Mr. White of Darley Dale paid £3000 for demolition rights. Demolition was completed in 1936.
A few remnants of Baslow Hydro still exist. There is a pair of gate-posts at the end of a bungalow drive on the crest of Eaton Hill. The fountain of Fountain House is also a relic of the Hotel and Moor Edge Bed and Breakfast Guest House is built from recovered stone. both are located in the former Hydro grounds at Hydro Close.
Peacock Inn (from http://www.cavendish-hotel.net/)
1700s – there has been an Inn here for so long it is uncertain when it was built.
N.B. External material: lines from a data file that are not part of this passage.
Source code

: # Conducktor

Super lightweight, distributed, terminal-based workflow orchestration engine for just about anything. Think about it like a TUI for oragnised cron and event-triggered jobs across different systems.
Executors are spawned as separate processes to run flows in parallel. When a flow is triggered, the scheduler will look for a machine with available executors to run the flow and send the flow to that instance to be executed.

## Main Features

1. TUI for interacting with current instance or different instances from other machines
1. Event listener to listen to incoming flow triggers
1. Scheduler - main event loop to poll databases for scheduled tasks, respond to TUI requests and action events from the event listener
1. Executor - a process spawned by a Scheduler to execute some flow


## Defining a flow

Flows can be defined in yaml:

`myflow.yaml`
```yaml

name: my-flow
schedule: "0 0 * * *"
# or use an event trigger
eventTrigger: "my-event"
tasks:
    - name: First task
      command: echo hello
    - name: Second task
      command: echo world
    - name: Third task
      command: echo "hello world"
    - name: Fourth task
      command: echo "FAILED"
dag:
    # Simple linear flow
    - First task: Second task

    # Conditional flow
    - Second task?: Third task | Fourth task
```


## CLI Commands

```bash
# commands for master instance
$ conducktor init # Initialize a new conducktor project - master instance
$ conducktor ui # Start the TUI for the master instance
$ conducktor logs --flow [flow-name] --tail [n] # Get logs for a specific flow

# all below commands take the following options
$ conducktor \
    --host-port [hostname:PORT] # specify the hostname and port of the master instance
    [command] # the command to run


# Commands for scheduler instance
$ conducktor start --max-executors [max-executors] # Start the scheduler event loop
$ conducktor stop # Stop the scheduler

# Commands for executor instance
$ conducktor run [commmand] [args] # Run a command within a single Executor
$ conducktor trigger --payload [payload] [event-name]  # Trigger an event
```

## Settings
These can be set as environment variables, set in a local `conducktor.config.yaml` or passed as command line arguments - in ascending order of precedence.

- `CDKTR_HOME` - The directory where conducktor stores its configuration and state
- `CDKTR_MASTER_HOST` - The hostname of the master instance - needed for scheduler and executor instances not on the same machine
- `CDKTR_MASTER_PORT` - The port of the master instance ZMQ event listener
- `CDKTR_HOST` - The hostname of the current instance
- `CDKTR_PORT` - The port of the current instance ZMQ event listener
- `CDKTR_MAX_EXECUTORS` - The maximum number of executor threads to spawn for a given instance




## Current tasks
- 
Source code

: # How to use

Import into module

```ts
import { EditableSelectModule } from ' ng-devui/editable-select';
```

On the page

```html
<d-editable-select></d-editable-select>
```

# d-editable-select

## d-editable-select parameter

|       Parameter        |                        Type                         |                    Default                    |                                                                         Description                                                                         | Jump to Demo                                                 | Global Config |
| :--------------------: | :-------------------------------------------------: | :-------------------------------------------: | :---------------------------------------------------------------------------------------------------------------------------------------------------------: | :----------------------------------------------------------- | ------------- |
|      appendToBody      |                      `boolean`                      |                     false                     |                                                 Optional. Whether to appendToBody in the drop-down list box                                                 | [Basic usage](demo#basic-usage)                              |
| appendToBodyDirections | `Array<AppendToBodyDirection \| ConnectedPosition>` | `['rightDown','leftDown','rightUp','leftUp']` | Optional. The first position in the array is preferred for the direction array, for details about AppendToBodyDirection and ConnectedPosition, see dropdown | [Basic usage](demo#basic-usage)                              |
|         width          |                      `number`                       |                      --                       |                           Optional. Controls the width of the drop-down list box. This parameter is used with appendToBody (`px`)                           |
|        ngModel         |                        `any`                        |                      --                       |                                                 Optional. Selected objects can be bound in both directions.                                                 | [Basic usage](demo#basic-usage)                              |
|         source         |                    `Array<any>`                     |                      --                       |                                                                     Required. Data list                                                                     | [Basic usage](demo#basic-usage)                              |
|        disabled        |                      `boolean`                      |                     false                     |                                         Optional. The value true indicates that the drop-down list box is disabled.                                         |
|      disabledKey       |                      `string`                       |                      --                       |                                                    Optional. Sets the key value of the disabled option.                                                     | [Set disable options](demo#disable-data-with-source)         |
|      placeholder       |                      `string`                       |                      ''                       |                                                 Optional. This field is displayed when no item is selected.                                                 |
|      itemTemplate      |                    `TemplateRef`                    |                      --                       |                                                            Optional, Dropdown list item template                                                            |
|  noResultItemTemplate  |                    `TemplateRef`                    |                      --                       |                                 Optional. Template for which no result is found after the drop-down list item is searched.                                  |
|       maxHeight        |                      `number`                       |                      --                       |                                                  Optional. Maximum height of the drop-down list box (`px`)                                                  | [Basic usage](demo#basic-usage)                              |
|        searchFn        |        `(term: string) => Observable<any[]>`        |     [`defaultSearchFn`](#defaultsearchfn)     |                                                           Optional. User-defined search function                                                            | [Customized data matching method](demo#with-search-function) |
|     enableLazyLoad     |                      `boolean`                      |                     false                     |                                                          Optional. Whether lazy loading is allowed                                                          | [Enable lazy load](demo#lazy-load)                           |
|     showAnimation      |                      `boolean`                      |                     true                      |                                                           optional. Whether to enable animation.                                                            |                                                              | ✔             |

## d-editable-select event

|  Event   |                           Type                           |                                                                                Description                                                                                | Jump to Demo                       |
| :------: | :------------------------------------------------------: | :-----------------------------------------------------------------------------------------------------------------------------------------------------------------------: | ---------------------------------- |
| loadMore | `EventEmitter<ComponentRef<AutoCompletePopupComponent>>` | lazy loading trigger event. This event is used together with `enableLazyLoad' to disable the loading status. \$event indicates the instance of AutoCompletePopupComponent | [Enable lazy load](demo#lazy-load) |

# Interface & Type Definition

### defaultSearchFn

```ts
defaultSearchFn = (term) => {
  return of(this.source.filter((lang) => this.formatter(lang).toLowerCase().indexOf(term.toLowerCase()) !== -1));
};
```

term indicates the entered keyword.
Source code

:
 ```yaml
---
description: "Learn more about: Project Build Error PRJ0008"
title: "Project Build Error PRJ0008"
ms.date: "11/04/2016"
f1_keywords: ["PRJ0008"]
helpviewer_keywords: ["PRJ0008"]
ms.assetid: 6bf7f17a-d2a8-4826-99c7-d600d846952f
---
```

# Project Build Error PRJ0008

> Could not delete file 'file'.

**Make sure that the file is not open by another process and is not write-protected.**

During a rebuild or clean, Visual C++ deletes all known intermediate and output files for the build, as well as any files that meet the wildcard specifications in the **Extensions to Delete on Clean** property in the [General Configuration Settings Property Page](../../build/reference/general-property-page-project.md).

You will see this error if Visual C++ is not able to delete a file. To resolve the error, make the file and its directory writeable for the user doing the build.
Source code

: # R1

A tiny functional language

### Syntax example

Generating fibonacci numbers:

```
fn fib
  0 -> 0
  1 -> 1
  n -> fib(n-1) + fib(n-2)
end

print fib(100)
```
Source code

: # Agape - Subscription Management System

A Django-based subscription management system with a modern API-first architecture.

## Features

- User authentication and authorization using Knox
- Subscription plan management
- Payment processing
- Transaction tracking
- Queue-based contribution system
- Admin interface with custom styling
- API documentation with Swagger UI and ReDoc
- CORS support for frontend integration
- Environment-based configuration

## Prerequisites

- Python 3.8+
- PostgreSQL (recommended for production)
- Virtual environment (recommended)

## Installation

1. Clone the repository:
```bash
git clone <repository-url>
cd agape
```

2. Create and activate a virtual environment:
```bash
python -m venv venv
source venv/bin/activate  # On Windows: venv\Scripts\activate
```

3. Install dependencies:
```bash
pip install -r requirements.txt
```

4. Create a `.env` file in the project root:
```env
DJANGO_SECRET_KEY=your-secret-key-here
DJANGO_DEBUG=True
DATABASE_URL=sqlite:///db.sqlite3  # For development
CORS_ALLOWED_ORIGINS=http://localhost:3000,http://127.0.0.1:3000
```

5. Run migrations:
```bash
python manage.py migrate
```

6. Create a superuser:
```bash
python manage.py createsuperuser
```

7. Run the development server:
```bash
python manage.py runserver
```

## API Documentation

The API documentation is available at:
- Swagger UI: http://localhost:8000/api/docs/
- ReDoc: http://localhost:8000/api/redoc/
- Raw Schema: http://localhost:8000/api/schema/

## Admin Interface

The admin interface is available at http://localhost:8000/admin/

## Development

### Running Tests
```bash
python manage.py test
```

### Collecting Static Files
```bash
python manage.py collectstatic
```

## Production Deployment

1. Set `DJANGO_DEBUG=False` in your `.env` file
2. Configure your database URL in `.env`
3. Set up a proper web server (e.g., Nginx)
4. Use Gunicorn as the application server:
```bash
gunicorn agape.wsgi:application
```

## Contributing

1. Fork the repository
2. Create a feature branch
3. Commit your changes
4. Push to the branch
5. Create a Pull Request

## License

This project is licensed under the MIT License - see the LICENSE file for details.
Originally the famous Peacock Inn, it was the property of the Duke of Rutland and served the turnpike between industrial Chesterfield and the spa town of Buxton.
1830 – It became the Duke of Devonshire’s property around 1830 and in the early 1970’s was rebuilt as the Cavendish by Chatsworth Estate when the original character was preserved and the Duchess of Devonshire selected the decor and furnishings, some of which came from Chatsworth House itself.
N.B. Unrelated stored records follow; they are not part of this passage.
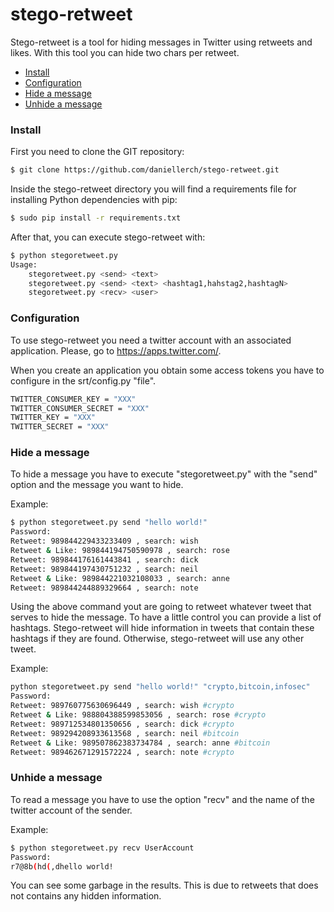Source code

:# stego-retweet

Stego-retweet is a tool for hiding messages in Twitter using retweets and likes. With this tool you can hide two chars per retweet.


- [Install](#install)
- [Configuration](#configuration)
- [Hide a message](#hide-a-message)
- [Unhide a message](#unhide-a-message)


### Install

First you need to clone the GIT repository:

```bash
$ git clone https://github.com/daniellerch/stego-retweet.git
```

Inside the stego-retweet directory you will find a requirements file for installing Python dependencies with pip:

```bash
$ sudo pip install -r requirements.txt 
```

After that, you can execute stego-retweet with:

```bash
$ python stegoretweet.py
Usage:
    stegoretweet.py <send> <text>
    stegoretweet.py <send> <text> <hashtag1,hahstag2,hashtagN>
    stegoretweet.py <recv> <user>
```


### Configuration

To use stego-retweet you need a twitter account with an associated application.
Please, go to https://apps.twitter.com/.

When you create an application you obtain some access tokens you have to
configure in the srt/config.py "file".

```bash
TWITTER_CONSUMER_KEY = "XXX"
TWITTER_CONSUMER_SECRET = "XXX"
TWITTER_KEY = "XXX"
TWITTER_SECRET = "XXX"
```


### Hide a message

To hide a message you have to execute "stegoretweet.py" with the "send" option and the message you want to hide.

Example:
```bash
$ python stegoretweet.py send "hello world!"
Password:
Retweet: 989844229433233409 , search: wish
Retweet & Like: 989844194750590978 , search: rose
Retweet: 989844176161443841 , search: dick
Retweet: 989844197430751232 , search: neil
Retweet & Like: 989844221032108033 , search: anne
Retweet: 989844244889329664 , search: note
```

Using the above command yout are going to retweet whatever tweet that serves to hide the message. To have a little control you can provide a list of hashtags. Stego-retweet will hide information in tweets that contain these hashtags if they are found. Otherwise, stego-retweet will use any other tweet.


Example:
```bash
python stegoretweet.py send "hello world!" "crypto,bitcoin,infosec"
Password:
Retweet: 989760775630696449 , search: wish #crypto
Retweet & Like: 988804388599853056 , search: rose #crypto
Retweet: 989712534801350656 , search: dick #crypto
Retweet: 989294208933613568 , search: neil #bitcoin
Retweet & Like: 989507862383734784 , search: anne #bitcoin
Retweet: 989462671291572224 , search: note #crypto
```


### Unhide a message
To read a message you have to use the option "recv" and the name of the twitter account of the sender.

Example:
```bash
$ python stegoretweet.py recv UserAccount
Password:
r7@8b(hd(,dhello world!
```

You can see some garbage in the results. This is due to retweets that does not contains any hidden information.







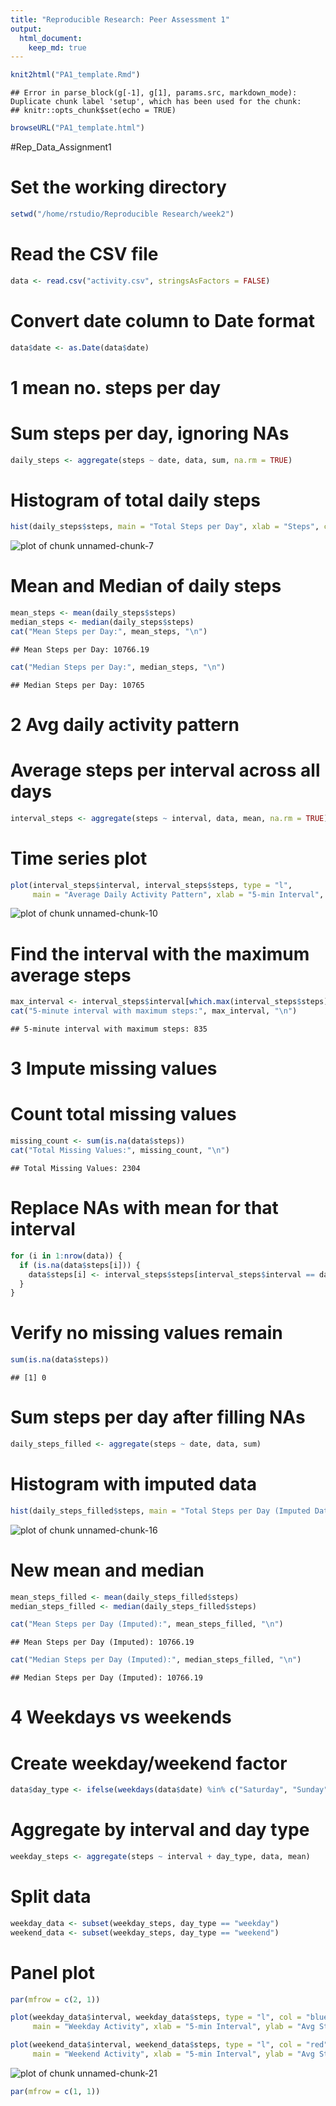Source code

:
 ```yaml
---
title: "Reproducible Research: Peer Assessment 1"
output: 
  html_document:
    keep_md: true
---
```




```r
knit2html("PA1_template.Rmd")
```

```
## Error in parse_block(g[-1], g[1], params.src, markdown_mode): Duplicate chunk label 'setup', which has been used for the chunk:
## knitr::opts_chunk$set(echo = TRUE)
```

```r
browseURL("PA1_template.html")
```

#Rep_Data_Assignment1

# Set the working directory

```r
setwd("/home/rstudio/Reproducible Research/week2")
```

# Read the CSV file

```r
data <- read.csv("activity.csv", stringsAsFactors = FALSE)
```
# Convert date column to Date format

```r
data$date <- as.Date(data$date)
```
# 1 mean no. steps per day
# Sum steps per day, ignoring NAs

```r
daily_steps <- aggregate(steps ~ date, data, sum, na.rm = TRUE)
```
# Histogram of total daily steps

```r
hist(daily_steps$steps, main = "Total Steps per Day", xlab = "Steps", col = "lightblue", breaks = 20)
```

![plot of chunk unnamed-chunk-7](figure/unnamed-chunk-7-1.png)
# Mean and Median of daily steps

```r
mean_steps <- mean(daily_steps$steps)
median_steps <- median(daily_steps$steps)
cat("Mean Steps per Day:", mean_steps, "\n")
```

```
## Mean Steps per Day: 10766.19
```

```r
cat("Median Steps per Day:", median_steps, "\n")
```

```
## Median Steps per Day: 10765
```

# 2 Avg daily activity pattern
# Average steps per interval across all days

```r
interval_steps <- aggregate(steps ~ interval, data, mean, na.rm = TRUE)
```
# Time series plot

```r
plot(interval_steps$interval, interval_steps$steps, type = "l",
     main = "Average Daily Activity Pattern", xlab = "5-min Interval", ylab = "Average Steps")
```

![plot of chunk unnamed-chunk-10](figure/unnamed-chunk-10-1.png)
# Find the interval with the maximum average steps

```r
max_interval <- interval_steps$interval[which.max(interval_steps$steps)]
cat("5-minute interval with maximum steps:", max_interval, "\n")
```

```
## 5-minute interval with maximum steps: 835
```

# 3 Impute missing values
# Count total missing values

```r
missing_count <- sum(is.na(data$steps))
cat("Total Missing Values:", missing_count, "\n")
```

```
## Total Missing Values: 2304
```

# Replace NAs with mean for that interval

```r
for (i in 1:nrow(data)) {
  if (is.na(data$steps[i])) {
    data$steps[i] <- interval_steps$steps[interval_steps$interval == data$interval[i]]
  }
}
```
# Verify no missing values remain

```r
sum(is.na(data$steps))
```

```
## [1] 0
```
# Sum steps per day after filling NAs

```r
daily_steps_filled <- aggregate(steps ~ date, data, sum)
```
# Histogram with imputed data

```r
hist(daily_steps_filled$steps, main = "Total Steps per Day (Imputed Data)", xlab = "Steps", col = "lightgreen", breaks = 20)
```

![plot of chunk unnamed-chunk-16](figure/unnamed-chunk-16-1.png)
# New mean and median

```r
mean_steps_filled <- mean(daily_steps_filled$steps)
median_steps_filled <- median(daily_steps_filled$steps)

cat("Mean Steps per Day (Imputed):", mean_steps_filled, "\n")
```

```
## Mean Steps per Day (Imputed): 10766.19
```

```r
cat("Median Steps per Day (Imputed):", median_steps_filled, "\n")
```

```
## Median Steps per Day (Imputed): 10766.19
```


# 4 Weekdays vs weekends
# Create weekday/weekend factor

```r
data$day_type <- ifelse(weekdays(data$date) %in% c("Saturday", "Sunday"), "weekend", "weekday")
```
# Aggregate by interval and day type

```r
weekday_steps <- aggregate(steps ~ interval + day_type, data, mean)
```
# Split data

```r
weekday_data <- subset(weekday_steps, day_type == "weekday")
weekend_data <- subset(weekday_steps, day_type == "weekend")
```
# Panel plot

```r
par(mfrow = c(2, 1))

plot(weekday_data$interval, weekday_data$steps, type = "l", col = "blue",
     main = "Weekday Activity", xlab = "5-min Interval", ylab = "Avg Steps")

plot(weekend_data$interval, weekend_data$steps, type = "l", col = "red",
     main = "Weekend Activity", xlab = "5-min Interval", ylab = "Avg Steps")
```

![plot of chunk unnamed-chunk-21](figure/unnamed-chunk-21-1.png)

```r
par(mfrow = c(1, 1))
```


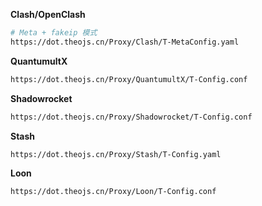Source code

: **Clash/OpenClash**

```sh
# Meta + fakeip 模式
https://dot.theojs.cn/Proxy/Clash/T-MetaConfig.yaml
```

**QuantumultX**

```sh
https://dot.theojs.cn/Proxy/QuantumultX/T-Config.conf
```

**Shadowrocket**

```sh
https://dot.theojs.cn/Proxy/Shadowrocket/T-Config.conf
```

**Stash**

```sh
https://dot.theojs.cn/Proxy/Stash/T-Config.yaml
```

**Loon**

```sh
https://dot.theojs.cn/Proxy/Loon/T-Config.conf
```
1975 – 2008 – The Cavendish Hotel operated between 1975 and 2008 under the proprietorship of Eric Marsh.
2008 – In September of 2008, Eric’s lease for the tenancy of the Cavendish came to an end. However,along with three other colleagues he negotiated a Management Contract to operate the Cavendish on behalf of the owners, Chatsworth Settlement Trustees.
Baslow Church (from Derbyshire Heritage)
Baslow church tower has two clocks, on the north side is a ‘normal’ one ,dated 1759, with conventional numerals but the east face clock is totally unique.
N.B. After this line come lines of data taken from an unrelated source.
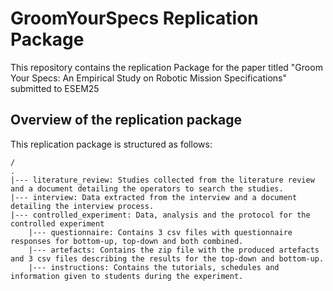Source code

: # GroomYourSpecs Replication Package

This repository contains the replication Package for the paper titled "Groom Your Specs: An Empirical Study on Robotic Mission Specifications" submitted to ESEM25

## Overview of the replication package

This replication package is structured as follows:

```
/
.
|--- literature_review: Studies collected from the literature review and a document detailing the operators to search the studies.
|--- interview: Data extracted from the interview and a document detailing the interview process.
|--- controlled_experiment: Data, analysis and the protocol for the controlled experiment
    |--- questionnaire: Contains 3 csv files with questionnaire responses for bottom-up, top-down and both combined.
    |--- artefacts: Contains the zip file with the produced artefacts and 3 csv files describing the results for the top-down and bottom-up.
    |--- instructions: Contains the tutorials, schedules and information given to students during the experiment.
```
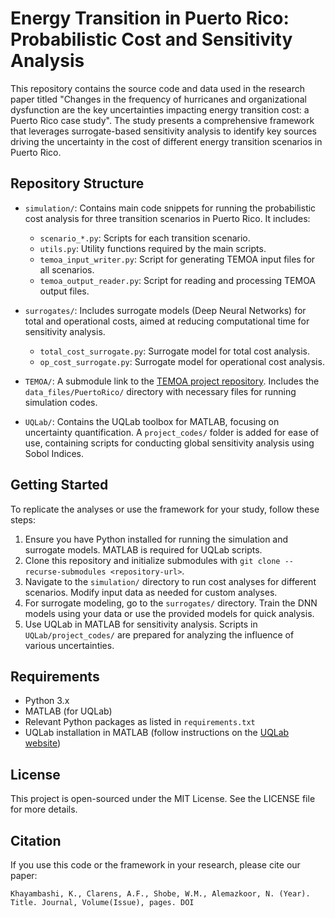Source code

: 
# Energy Transition in Puerto Rico: Probabilistic Cost and Sensitivity Analysis

This repository contains the source code and data used in the research paper titled "Changes in the frequency of hurricanes and organizational dysfunction are the key uncertainties impacting energy transition cost: a Puerto Rico case study". The study presents a comprehensive framework that leverages surrogate-based sensitivity analysis to identify key sources driving the uncertainty in the cost of different energy transition scenarios in Puerto Rico.

## Repository Structure

- `simulation/`: Contains main code snippets for running the probabilistic cost analysis for three transition scenarios in Puerto Rico. It includes:
  - `scenario_*.py`: Scripts for each transition scenario.
  - `utils.py`: Utility functions required by the main scripts.
  - `temoa_input_writer.py`: Script for generating TEMOA input files for all scenarios.
  - `temoa_output_reader.py`: Script for reading and processing TEMOA output files.

- `surrogates/`: Includes surrogate models (Deep Neural Networks) for total and operational costs, aimed at reducing computational time for sensitivity analysis.
  - `total_cost_surrogate.py`: Surrogate model for total cost analysis.
  - `op_cost_surrogate.py`: Surrogate model for operational cost analysis.

- `TEMOA/`: A submodule link to the [TEMOA project repository](https://github.com/TemoaProject/temoa). Includes the `data_files/PuertoRico/` directory with necessary files for running simulation codes.

- `UQLab/`: Contains the UQLab toolbox for MATLAB, focusing on uncertainty quantification. A `project_codes/` folder is added for ease of use, containing scripts for conducting global sensitivity analysis using Sobol Indices.

## Getting Started

To replicate the analyses or use the framework for your study, follow these steps:

1. Ensure you have Python installed for running the simulation and surrogate models. MATLAB is required for UQLab scripts.
2. Clone this repository and initialize submodules with `git clone --recurse-submodules <repository-url>`.
3. Navigate to the `simulation/` directory to run cost analyses for different scenarios. Modify input data as needed for custom analyses.
4. For surrogate modeling, go to the `surrogates/` directory. Train the DNN models using your data or use the provided models for quick analysis.
5. Use UQLab in MATLAB for sensitivity analysis. Scripts in `UQLab/project_codes/` are prepared for analyzing the influence of various uncertainties.

## Requirements

- Python 3.x
- MATLAB (for UQLab)
- Relevant Python packages as listed in `requirements.txt`
- UQLab installation in MATLAB (follow instructions on the [UQLab website](https://www.uqlab.com/download))

## License

This project is open-sourced under the MIT License. See the LICENSE file for more details.

## Citation

If you use this code or the framework in your research, please cite our paper:

```
Khayambashi, K., Clarens, A.F., Shobe, W.M., Alemazkoor, N. (Year). Title. Journal, Volume(Issue), pages. DOI
```
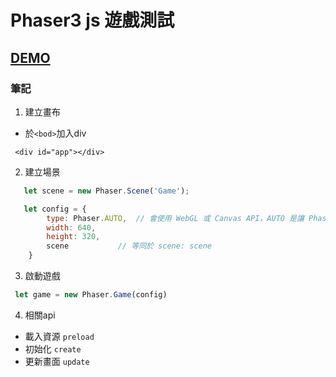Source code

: # Phaser3 js 遊戲測試

## [DEMO](https://lonelyyeezhichicken.github.io/Phaser-JS/) 


### 筆記

1. 建立畫布
- 於`<bod>`加入div

``` 
 <div id="app"></div>
```

2. 建立場景

```javascript
   let scene = new Phaser.Scene('Game');

   let config = {
        type: Phaser.AUTO,	// 會使用 WebGL 或 Canvas API，AUTO 是讓 Phaser 決定
        width: 640,
        height: 320,
        scene			// 等同於 scene: scene
    }
```

3. 啟動遊戲

```javascript
 let game = new Phaser.Game(config)
```

4. 相關api
- 載入資源 `preload`
- 初始化 `create`
- 更新畫面 `update`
In place of numerals this clock face has 12 letters and numerals which spell out – VICTORIA1897
This was the gift of Dr Wrench to commemorate Queen Victoria’s Diamond Jubilee.
Lt. Col. Edward Mason Wrench served in the Crimea with the 12th Lancers in the Indian mutiny. He took over a medical practice in Baslow in 1862 and also had medical responsibilities at Baslow Hydro and Darley Dale. He was made a Member of the Royal Victorian Order by King Edward VII. there is a memorial to Dr Wrench in Baslow churchyard.
On Baslow chucrch door is a sanctuary knocker – fugitives from justice would take hold of this and beg for entry into the church around the Middle Ages, they would then be safe from capture for as long as they stayed within the sanctuary of the church and the church bell would have been rung to warn the people of Baslow that the fugitive was within.
A glass case in Baslow church porch holds a dog whip. It was the dog whipper’s duty was to chase stray dogs from the church, keep animals in church in order and to prevent anyone in the congregation from dozing off.
In the 17th and 18th centuries it was common practice to employ a dog whipper. An annual wage was often paid – at Youlgrave the parish accounts show that in 1604 the dog whipper was paid 1s 4d (7p) annually and by 1716 this had not increased. At Castleton in 1722 the ‘sluggard waker’ was paid ten shillings and used a long wand to tap anyone on the shoulder who looked like dozing off.
The Baslow whip has a leather bound handle with a three foot thong.